- [Work task] Retype the data that follows with no alterations, please.

- [Dataset records]

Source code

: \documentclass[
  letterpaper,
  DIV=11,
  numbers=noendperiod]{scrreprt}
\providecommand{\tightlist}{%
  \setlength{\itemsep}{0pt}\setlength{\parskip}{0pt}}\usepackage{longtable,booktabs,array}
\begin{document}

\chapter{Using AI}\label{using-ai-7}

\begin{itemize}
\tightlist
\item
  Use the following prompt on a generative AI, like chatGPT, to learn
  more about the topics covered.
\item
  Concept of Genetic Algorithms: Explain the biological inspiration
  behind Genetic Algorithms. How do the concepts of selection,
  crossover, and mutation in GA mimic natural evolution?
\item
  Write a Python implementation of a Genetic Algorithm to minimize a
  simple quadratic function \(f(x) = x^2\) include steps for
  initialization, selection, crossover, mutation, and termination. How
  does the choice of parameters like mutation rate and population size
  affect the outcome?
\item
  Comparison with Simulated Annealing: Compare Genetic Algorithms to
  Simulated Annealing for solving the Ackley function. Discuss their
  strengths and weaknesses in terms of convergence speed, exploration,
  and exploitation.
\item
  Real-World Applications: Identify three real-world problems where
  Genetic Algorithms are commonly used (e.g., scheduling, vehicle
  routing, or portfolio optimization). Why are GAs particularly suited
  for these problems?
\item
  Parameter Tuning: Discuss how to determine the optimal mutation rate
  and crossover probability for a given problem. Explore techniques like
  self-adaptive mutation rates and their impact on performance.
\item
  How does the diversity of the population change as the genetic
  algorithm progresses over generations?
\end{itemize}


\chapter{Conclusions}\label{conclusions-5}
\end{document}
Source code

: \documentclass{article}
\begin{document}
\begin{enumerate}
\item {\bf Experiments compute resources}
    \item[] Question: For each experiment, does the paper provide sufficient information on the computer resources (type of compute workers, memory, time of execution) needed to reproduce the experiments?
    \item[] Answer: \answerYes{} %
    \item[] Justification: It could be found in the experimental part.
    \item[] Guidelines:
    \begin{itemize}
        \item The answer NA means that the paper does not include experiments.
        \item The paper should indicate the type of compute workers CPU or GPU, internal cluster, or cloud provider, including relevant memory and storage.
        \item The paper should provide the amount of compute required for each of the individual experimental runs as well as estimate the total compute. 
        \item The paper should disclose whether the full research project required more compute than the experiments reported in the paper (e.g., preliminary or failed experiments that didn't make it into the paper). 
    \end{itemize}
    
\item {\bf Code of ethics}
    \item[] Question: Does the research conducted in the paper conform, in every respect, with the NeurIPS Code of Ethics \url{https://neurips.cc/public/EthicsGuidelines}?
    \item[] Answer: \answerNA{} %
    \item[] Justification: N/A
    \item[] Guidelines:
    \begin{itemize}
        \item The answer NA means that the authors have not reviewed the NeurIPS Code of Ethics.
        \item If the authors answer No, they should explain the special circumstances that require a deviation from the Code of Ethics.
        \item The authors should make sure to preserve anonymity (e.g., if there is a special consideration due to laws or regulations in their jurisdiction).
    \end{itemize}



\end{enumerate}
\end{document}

- [Response to this exercise]
Source code

: \documentclass[
  letterpaper,
  DIV=11,
  numbers=noendperiod]{scrreprt}
\providecommand{\tightlist}{%
  \setlength{\itemsep}{0pt}\setlength{\parskip}{0pt}}\usepackage{longtable,booktabs,array}
\begin{document}

\chapter{Using AI}\label{using-ai-7}

\begin{itemize}
\tightlist
\item
  Use the following prompt on a generative AI, like chatGPT, to learn
  more about the topics covered.
\item
  Concept of Genetic Algorithms: Explain the biological inspiration
  behind Genetic Algorithms. How do the concepts of selection,
  crossover, and mutation in GA mimic natural evolution?
\item
  Write a Python implementation of a Genetic Algorithm to minimize a
  simple quadratic function \(f(x) = x^2\) include steps for
  initialization, selection, crossover, mutation, and termination. How
  does the choice of parameters like mutation rate and population size
  affect the outcome?
\item
  Comparison with Simulated Annealing: Compare Genetic Algorithms to
  Simulated Annealing for solving the Ackley function. Discuss their
  strengths and weaknesses in terms of convergence speed, exploration,
  and exploitation.
\item
  Real-World Applications: Identify three real-world problems where
  Genetic Algorithms are commonly used (e.g., scheduling, vehicle
  routing, or portfolio optimization). Why are GAs particularly suited
  for these problems?
\item
  Parameter Tuning: Discuss how to determine the optimal mutation rate
  and crossover probability for a given problem. Explore techniques like
  self-adaptive mutation rates and their impact on performance.
\item
  How does the diversity of the population change as the genetic
  algorithm progresses over generations?
\end{itemize}


\chapter{Conclusions}\label{conclusions-5}
\end{document}
Source code

: \documentclass{article}
\begin{document}
\begin{enumerate}
\item {\bf Experiments compute resources}
    \item[] Question: For each experiment, does the paper provide sufficient information on the computer resources (type of compute workers, memory, time of execution) needed to reproduce the experiments?
    \item[] Answer: \answerYes{} %
    \item[] Justification: It could be found in the experimental part.
    \item[] Guidelines:
    \begin{itemize}
        \item The answer NA means that the paper does not include experiments.
        \item The paper should indicate the type of compute workers CPU or GPU, internal cluster, or cloud provider, including relevant memory and storage.
        \item The paper should provide the amount of compute required for each of the individual experimental runs as well as estimate the total compute. 
        \item The paper should disclose whether the full research project required more compute than the experiments reported in the paper (e.g., preliminary or failed experiments that didn't make it into the paper). 
    \end{itemize}
    
\item {\bf Code of ethics}
    \item[] Question: Does the research conducted in the paper conform, in every respect, with the NeurIPS Code of Ethics \url{https://neurips.cc/public/EthicsGuidelines}?
    \item[] Answer: \answerNA{} %
    \item[] Justification: N/A
    \item[] Guidelines:
    \begin{itemize}
        \item The answer NA means that the authors have not reviewed the NeurIPS Code of Ethics.
        \item If the authors answer No, they should explain the special circumstances that require a deviation from the Code of Ethics.
        \item The authors should make sure to preserve anonymity (e.g., if there is a special consideration due to laws or regulations in their jurisdiction).
    \end{itemize}



\end{enumerate}
\end{document}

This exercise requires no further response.